Great explanation Mike, and info from years of experience. We also run the tighter clearances,have been for years. By the way,those cam bearings were a Godsend, after a season of racing with stock bearings we typically had to replace them to stay on the safe side.Especially the front one,the higher oil pressures would wipe it out,then the noise on the driver side would occur. gary
Has anyone ever checked a main journal cold vs hot? For example... a journal when the block temperature is at 30 Fahrenheit verses 120 Fahrenheit?
John, You will need to do that, never gets that cold here in SUNNY, WARM, DRY Scottsdale Arizona. I don't have a fridge or a freezer that large. I have check pin clearance at 18 fahrenheit, you better have .0005 to be safe.
Mike, I had a feeling that comment was coming! And deserved lol. But dont ask for any of my Great Lakes water. I actually have done this test. The clearances were .0007 to .0008 tighter when the block is cold. The April, May, September, October months can be very cold here in Ohio! Great discussion by all. I have learned quite a bit reading the responses! It seems the design phase is quite important when building an engine.
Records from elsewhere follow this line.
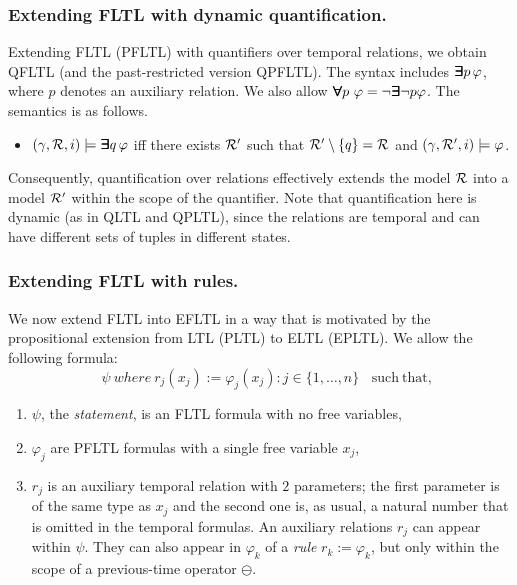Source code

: \subsubsection{Extending FLTL with dynamic quantification.}




Extending FLTL (PFLTL) with quantifiers over temporal relations, we obtain QFLTL
(and the past-restricted version QPFLTL). 
The syntax includes $\bm{\exists}\kern-0.6em\bm{\exists} p \, \varphi$, 
where $p$ denotes an auxiliary relation.
We also allow $\bm{\forall}\kern-0.6em\bm{\forall} p\ \varphi = \neg \bm{\exists}\kern-0.6em\bm{\exists} \neg p \varphi$. The semantics is as follows. %




\begin{itemize}
\item $(\gamma ,  {\cal R}, i) \models \bm{\exists}\kern-0.6em\bm{\exists} q \, \varphi$ iff there exists
${\cal R}'$ such that ${\cal R}' \setminus {\{ q \} } = {\cal R}$ and 
$( \gamma, {\cal R}' , i) \models \varphi$.
\end{itemize}
Consequently, quantification over relations effectively extends the model ${\cal R}$ into a model ${\cal R}'$ within the scope of the quantifier. Note that quantification here is dynamic (as in QLTL and QPLTL), since the relations are temporal and can have different sets of tuples in different states.

\subsubsection{Extending FLTL  with rules.}

We now extend FLTL into EFLTL in a way that is motivated by the  propositional extension from LTL (PLTL) to ELTL (EPLTL). We allow the following formula:
\begin{equation}
\label{EFLTL}
\ \ \ \ \ \psi \mathit{\ where\ } r_j  ( x_j ) := 
\varphi_j (x_j) : j \in \{ 1 , \ldots , n \} \mathrm{\ \ \ \     such\ that,}
\end{equation}
\begin{enumerate}
\item $\psi$, the {\em statement}, is an FLTL formula with
no free variables, 
\item $\varphi_j$ are PFLTL formulas with a single
free variable $x_j$,
\item $r_j$ is an auxiliary temporal relation with $2$ parameters; the first parameter is of the same 
type as $x_j$ and the second one is, as usual,
a natural number that is omitted in the temporal formulas. 
An auxiliary relations $r_j$ can appear within $\psi$. They can also appear in $\varphi_k$ of a {\em rule} $r_k := \varphi_k$, but only within the
scope
of a previous-time operator $\ominus$. 
\end{enumerate}



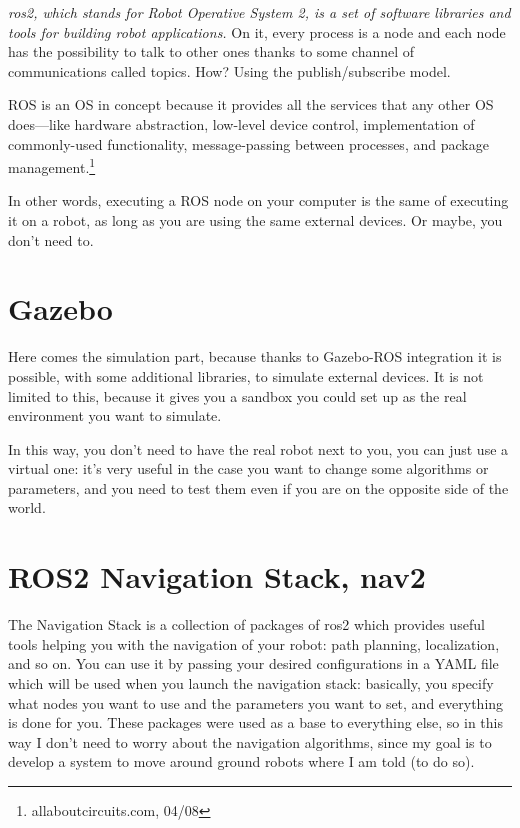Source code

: {\it \Acrshort{ros2}, which stands for Robot Operative System 2, is a set of software libraries and tools for building robot applications.}\cite{ros2desc} On it, every process is a node and each node has the possibility to talk to other ones thanks to some channel of communications called topics. How? Using the publish/subscribe model.

ROS is an OS in concept because it provides all the services that any other OS does—like hardware abstraction, low-level device control, implementation of commonly-used functionality, message-passing between processes, and package management.\footnote{allaboutcircuits.com, 04/08}

In other words, executing a ROS node on your computer is the same of executing it on a robot, as long as you are using the same external devices. Or maybe, you don't need to.

\section{Gazebo}

Here comes the simulation part, because thanks to Gazebo-ROS integration it is possible, with some additional libraries, to simulate external devices. It is not limited to this, because it gives you a sandbox you could set up as the real environment you want to simulate.

In this way, you don't need to have the real robot next to you, you can just use a virtual one: it's very useful in the case you want to change some algorithms or parameters, and you need to test them even if you are on the opposite side of the world.


\section{ROS2 Navigation Stack, nav2}

The Navigation Stack is a collection of packages of \Acrshort{ros2} which provides useful tools helping you with the navigation of your robot: path planning, localization, and so on. You can use it by passing your desired configurations in a YAML file which will be used when you launch the navigation stack: basically, you specify what nodes you want to use and the parameters you want to set, and everything is done for you.
These packages were used as a base to everything else, so in this way I don't need to worry about the navigation algorithms, since my goal is to develop a system to move around ground robots where I am told (to do so).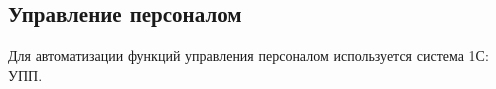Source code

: \newpage
\subsection{Управление персоналом}
%
Для автоматизации функций управления персоналом используется система 1С: УПП.
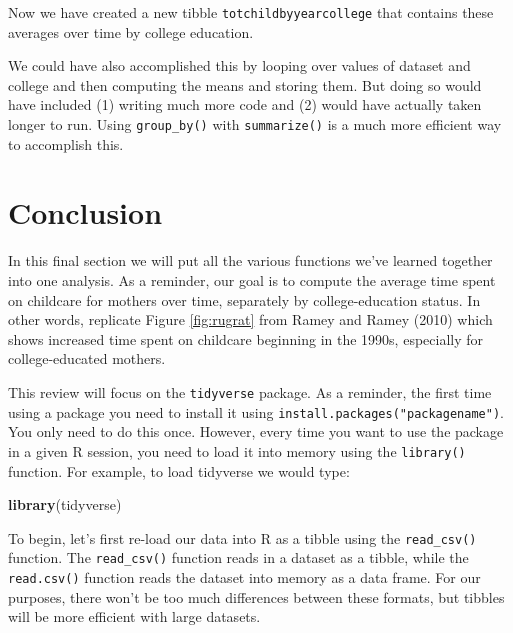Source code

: \documentclass[
]{book}
\newenvironment{Shaded}{\begin{snugshade}}{\end{snugshade}}
\newcommand{\FunctionTok}[1]{\textcolor[rgb]{0.13,0.29,0.53}{\textbf{#1}}}
\newcommand{\NormalTok}[1]{#1}
\begin{document}
Now we have created a new tibble \texttt{totchildbyyearcollege} that contains these averages over time by college education.

We could have also accomplished this by looping over values of dataset and college and then computing the means and storing them. But doing so would have included (1) writing much more code and (2) would have actually taken longer to run. Using \texttt{group\_by()} with \texttt{summarize()} is a much more efficient way to accomplish this.

\section{Conclusion}\label{conclusion-5}

In this final section we will put all the various functions we've learned together into one analysis. As a reminder, our goal is to compute the average time spent on childcare for mothers over time, separately by college-education status. In other words, replicate Figure \ref{fig:rugrat} from Ramey and Ramey (2010) which shows increased time spent on childcare beginning in the 1990s, especially for college-educated mothers.

This review will focus on the \texttt{tidyverse} package. As a reminder, the first time using a package you need to install it using \texttt{install.packages("packagename")}. You only need to do this once. However, every time you want to use the package in a given R session, you need to load it into memory using the \texttt{library()} function. For example, to load tidyverse we would type:

\begin{Shaded}
\begin{Highlighting}[]
\FunctionTok{library}\NormalTok{(tidyverse)}
\end{Highlighting}
\end{Shaded}

To begin, let's first re-load our data into R as a tibble using the \texttt{read\_csv()} function. The \texttt{read\_csv()} function reads in a dataset as a tibble, while the \texttt{read.csv()} function reads the dataset into memory as a data frame. For our purposes, there won't be too much differences between these formats, but tibbles will be more efficient with large datasets.
\end{document}
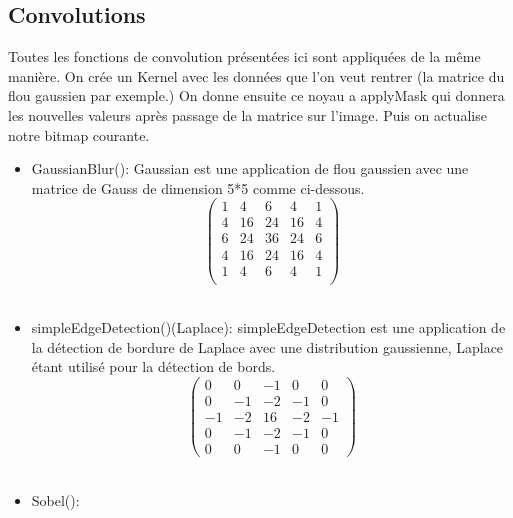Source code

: \documentclass[12pt]{article}
\begin{document}
\begin{itemize}
    \subsection{Convolutions}
        Toutes les fonctions de convolution présentées ici sont appliquées de la même manière.
        On crée un Kernel avec les données que l'on veut rentrer (la matrice du flou gaussien par exemple.)
        On donne ensuite ce noyau a applyMask qui donnera les nouvelles valeurs après passage de la matrice sur l'image.
        Puis on actualise notre bitmap courante.

    \begin{itemize}
        
        \item GaussianBlur():
        Gaussian est une application de flou gaussien avec une matrice de Gauss de dimension 5*5 comme ci-dessous.
            \begin{equation}
                \begin{pmatrix}
                    1 & 4 & 6 & 4& 1\\
                    4 & 16 & 24 & 16 & 4\\
                    6 & 24 & 36 & 24 & 6\\
                    4 & 16 & 24 & 16 & 4\\
                    1 & 4 & 6 & 4 & 1\\
                \end{pmatrix}
            \end{equation} 
        \\
        \item simpleEdgeDetection()(Laplace): 
        simpleEdgeDetection est une application de la détection de bordure de Laplace avec une distribution gaussienne, Laplace étant utilisé pour la détection de bords.
        \begin{equation}
            \begin{pmatrix}
                0 &  0 & -1 &  0 &  0\\
                0 & -1 & -2 & -1 &  0\\
                -1 & -2 & 16 & -2 & -1\\
                0 & -1 & -2 & -1 &  0\\
                0 &  0 & -1 &  0 &  0
            \end{pmatrix}
        \end{equation} 
        \\
        \item Sobel():

\end{itemize}
\end{itemize}
\end{document}
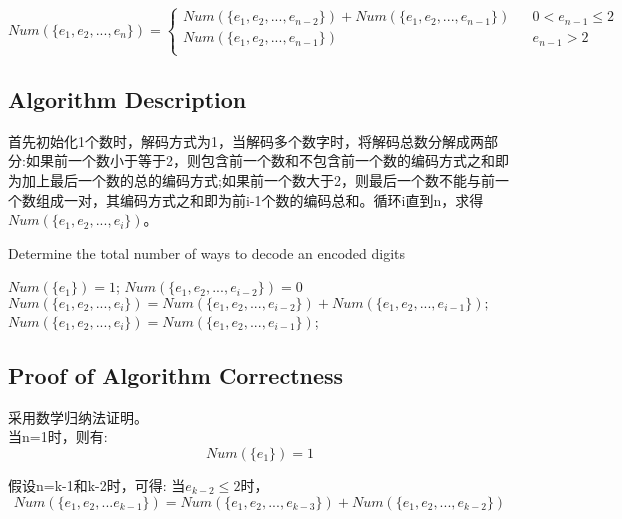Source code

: \documentclass{article}
\begin{document}
\begin{equation} 
Num(\{e_1,e_2,...,e_n\})=\left\{
\begin{array}{lcr}
Num(\{e_1,e_2,...,e_{n-2}\}) + Num(\{e_1,e_2,...,e_{n-1}\})      &      & 0< e_{n-1} \leq 2\\
Num(\{e_1,e_2,...,e_{n-1}\})     &      & e_{n-1} > 2\\

\end{array} \right.
\end{equation} 

\subsection{Algorithm Description}
首先初始化1个数时，解码方式为1，当解码多个数字时，将解码总数分解成两部分:如果前一个数小于等于2，则包含前一个数和不包含前一个数的编码方式之和即为加上最后一个数的总的编码方式;如果前一个数大于2，则最后一个数不能与前一个数组成一对，其编码方式之和即为前i-1个数的编码总和。循环i直到n，求得$Num(\{e_1,e_2,...,e_i\})$。

\begin{algorithm}[htbp]  
  \caption{Determine the total number of ways to decode an encoded digits}  
  \begin{algorithmic}[1] 
	\State $Num(\{e_1\})=1$;
	\State $Num(\{e_1,e_2,...,e_{i-2}\})=0$
	\EndIf
	\State $Num(\{e_1,e_2,...,e_i\})=Num(\{e_1,e_2,...,e_{i-2}\}) + Num(\{e_1,e_2,...,e_{i-1}\});$
	\Else 
	\State $Num(\{e_1,e_2,...,e_i\}) = Num(\{e_1,e_2,...,e_{i-1}\})$;
	\EndIf
     \EndFor
    \EndFunction  
  \end{algorithmic}  
\end{algorithm} 


\subsection{Proof of Algorithm Correctness}
采用数学归纳法证明。
\\

当n=1时，则有:
\begin{equation} 
Num(\{e_1\})=1
\end{equation} 

假设n=k-1和k-2时，可得:
当$e_{k-2} \leq 2$时，
\begin{equation}
Num(\{e_1,e_2,...e_{k-1}\})=Num(\{e_1,e_2,...,e_{k-3}\}) + Num(\{e_1,e_2,...,e_{k-2}\})
\end{equation}
\end{document}
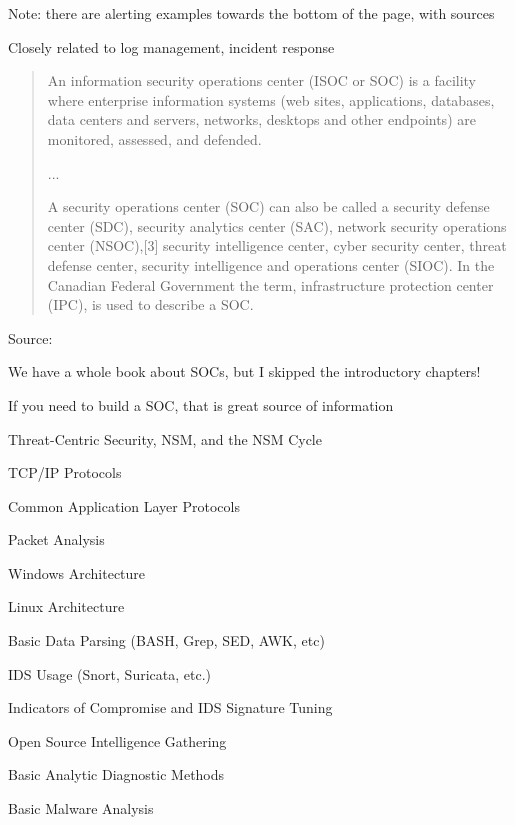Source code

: \documentclass[Screen16to9,17pt]{foils}
\begin{document}
\begin{list2}
  \item Note: there are alerting examples towards the bottom of the page, with sources
  \item Closely related to log management, incident response
\end{list2}






\begin{quote}
An information security operations center (ISOC or SOC) is a facility where enterprise information systems (web sites, applications, databases, data centers and servers, networks, desktops and other endpoints) are monitored, assessed, and defended.

...

A security operations center (SOC) can also be called a security defense center (SDC), security analytics center (SAC), network security operations center (NSOC),[3] security intelligence center, cyber security center, threat defense center, security intelligence and operations center (SIOC). In the Canadian Federal Government the term, infrastructure protection center (IPC), is used to describe a SOC.
\end{quote}
Source: 

\begin{list2}
  \item We have a whole book about SOCs, but I skipped the introductory chapters!
  \item If you need to build a SOC, that is great source of information
\end{list2}


\begin{list2}\small
\item Threat-Centric Security, NSM, and the NSM Cycle
\item TCP/IP Protocols
\item Common Application Layer Protocols
\item Packet Analysis
\item Windows Architecture
\item Linux Architecture
\item Basic Data Parsing (BASH, Grep, SED, AWK, etc)
\item IDS Usage (Snort, Suricata, etc.)
\item Indicators of Compromise and IDS Signature Tuning
\item Open Source Intelligence Gathering
\item Basic Analytic Diagnostic Methods
\item Basic Malware Analysis
\end{list2}
\end{document}
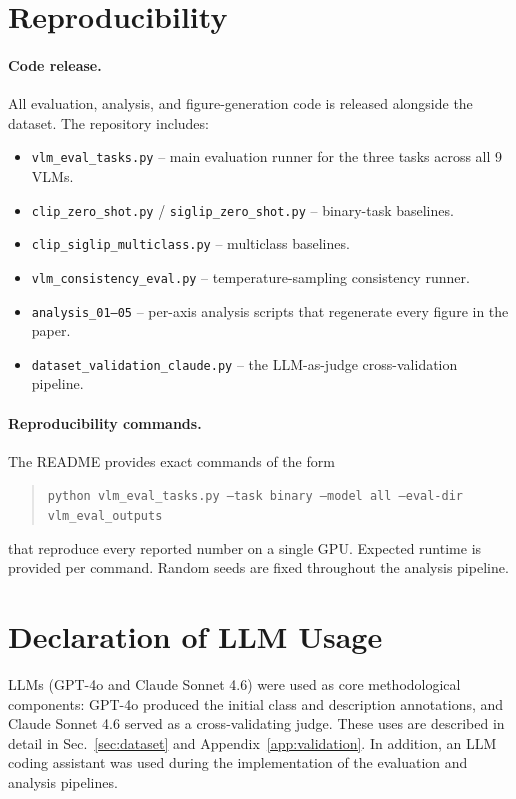 \documentclass{article}
\begin{document}
\section{Reproducibility}
\label{app:reproducibility}

\paragraph{Code release.}
All evaluation, analysis, and figure-generation code is released
alongside the dataset. The repository includes:
\begin{itemize}\setlength{\itemsep}{1pt}
  \item \texttt{vlm\_eval\_tasks.py} -- main evaluation runner for the
        three tasks across all 9 VLMs.
  \item \texttt{clip\_zero\_shot.py} / \texttt{siglip\_zero\_shot.py} --
        binary-task baselines.
  \item \texttt{clip\_siglip\_multiclass.py} -- multiclass baselines.
  \item \texttt{vlm\_consistency\_eval.py} -- temperature-sampling
        consistency runner.
  \item \texttt{analysis\_01--05} -- per-axis analysis scripts that
        regenerate every figure in the paper.
  \item \texttt{dataset\_validation\_claude.py} -- the LLM-as-judge
        cross-validation pipeline.
\end{itemize}

\paragraph{Reproducibility commands.}
The README provides exact commands of the form
\begin{quote}\small\texttt{python vlm\_eval\_tasks.py --task binary
--model all --eval-dir vlm\_eval\_outputs}\end{quote}
that reproduce every reported number on a single GPU. Expected
runtime is provided per command. Random seeds are fixed throughout
the analysis pipeline.

\section{Declaration of LLM Usage}
\label{app:llm_usage}
LLMs (GPT-4o and Claude Sonnet 4.6) were used as core methodological
components: GPT-4o produced the initial class and description
annotations, and Claude Sonnet 4.6 served as a cross-validating
judge. These uses are described in detail in
Sec.~\ref{sec:dataset} and Appendix~\ref{app:validation}. In
addition, an LLM coding assistant was used during the implementation
of the evaluation and analysis pipelines.


\end{document}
This is the bearing clearances in my 470. JW takes the time to put a "Motor book" together for every engine he builds. It's a really great resource to have for reference. I realize not every shop does this. Thanks Jim.
That's great info to have for ones motor for sure. Great to know where you exactly starter when it comes apart too see if or how much wear it has undergone
Your welcome Larry.. Aluminum rod clearance depends on a lot of factors.. and those are best discussed with your engine builder. Some of those factors are oil weight used, how you run the car at the track (starting line temps) and how much power your making. Rods are generally pretty forgiving, I have ran between .0023 and .0028 successfully on a 2.200 journal over the years. JW
Ok, it has been well established that as the clearances go up or down then the oil chosen should do the same. Is there a set starting point to help guide that decision? Kind of like the formula for figuring clearances based on journal diameter... .0010" of clearance per inch of shaft diameter Looser---Thicker Tighter---Thinner As usual there is probably the same variables: intended usage, fill or no fill, compression, rollers or stamped steel, roller cam or flat tappet, induction type, fuel type, oil pump style, etc. But it would still be nice to have a place to start for viscosity choice. Tell me what you use for oil with your bearing clearances, maybe also include the type of oiling system you use or prefer... As always, I appreciate everyone's input, I value your opinions, and I thank you for your time!